The picture that emerged was of a dichotomy of approaches, the turning point being the move from infants to juniors. Staff running playgroups, nurseries and nursery classes generally have an understanding of the need to allow children to experience structured and unstructured play as a means of expressing themselves.
In these establishments the arts are acknowledged, as Shadow Heritage Secretary Chris Smith put it: "As a way that children make sense of the world around them and also as a vehicle for language development."
Some local authorities, such as the London boroughs of Southwark and Haringay and Kent County Council, stand out as beacons of good practice. But once the child enters school, the constraints of the national curriculum, coupled with the lack of training most teachers have in the arts, often lead to arts-based activities becoming consigned to formal slots or simply used as time fillers.
Janet Fenton, an early years teacher from Huddersfield, spoke of "teachers with no experience of very young children lacking the patience and the understanding to accept the very different needs and experiences of this age group." Jenny Hannon, a headteacher also from Huddersfield, agreed: "There are people working in this area who don't see the primary curriculum as having any room for the arts because of the three Rs.
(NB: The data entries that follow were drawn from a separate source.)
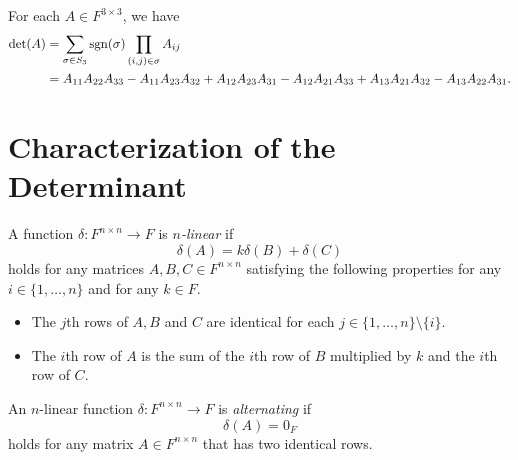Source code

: \begin{example}
  For each $A \in F^{3 \times 3}$, we have
  \begin{align*}
    \det(A)
    &= \sum_{\sigma \in S_3} \operatorname{sgn}(\sigma) \prod_{(i, j) \in \sigma} A_{ij} \\
    &= A_{11}A_{22}A_{33} - A_{11}A_{23}A_{32} + A_{12}A_{23}A_{31}
    - A_{12}A_{21}A_{33} + A_{13}A_{21}A_{32} - A_{13}A_{22}A_{31}.
  \end{align*}
\end{example}

\section{Characterization of the Determinant}
\begin{definition}
  \label{def:multilinear}
  A function $\delta: F^{n \times n} \to F$ is \emph{$n$-linear} if
  \begin{equation*}
    \delta(A) = k\delta(B) + \delta(C)
  \end{equation*}
  holds for any matrices $A, B, C \in F^{n \times n}$ satisfying the following
  properties for any $i \in \{1, \dots, n\}$ and for any $k \in F$.
  \begin{itemize}
    \item The $j$th rows of $A, B$ and $C$ are identical for each
    $j \in \{1, \dots, n\} \setminus \{i\}$.
    \item The $i$th row of $A$ is the sum of the $i$th row of $B$ multiplied by
    $k$ and the $i$th row of $C$.
  \end{itemize}
\end{definition}

\begin{definition}
  An $n$-linear function $\delta: F^{n \times n} \to F$ is \emph{alternating}
  if
  \begin{equation*}
    \delta(A) = 0_F
  \end{equation*}
  holds for any matrix $A \in F^{n \times n}$ that has two identical rows.
\end{definition}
We have an early years curriculum but it doesn't have the same status as the primary curriculum. Schools aren't going to prioritise the arts in nurseries when nursery education itself isn't statutory. "
And there's the rub. As Sian Ede, Arts Council drama officer, said: "How are we to reconcile an enlightened early years curriculum with the tightly controlled national curriculum?" It needs, she suggested, to be thrashed out politically, which is precisely the context in which it suffers most. "Using the soft language that is typically associated with early years undermines it politically." Not that hard language necessarily sits easily with concepts like messy play, dressing up and banging on percussion instruments.
But there are theories to buttress these practices, research studies, analyses of good practice, and people working, like Dorothy Rouse Selleck and her colleagues at the Early Childhood Unit and Vicky Hurst and others in the Early Childhood Education Research Project, who make a study of early childhood development and speak of the necessity of artistic expression in the under eights.
There are also drama practitioners, artists and musicians who work with young children in nurseries and schools, who learn from the teachers as the teachers learn from them and who are committed to this low status, poorly funded work because they believe in it.
Playwright Adrian Mitchell has said that he learned to stop dancing at the age of five and to stop singing at the age of seven. The fear is that, without funding to train teachers and occasionally buy in outside expertise, children today - despite pockets of enlightened thinking - will be no better off than he was.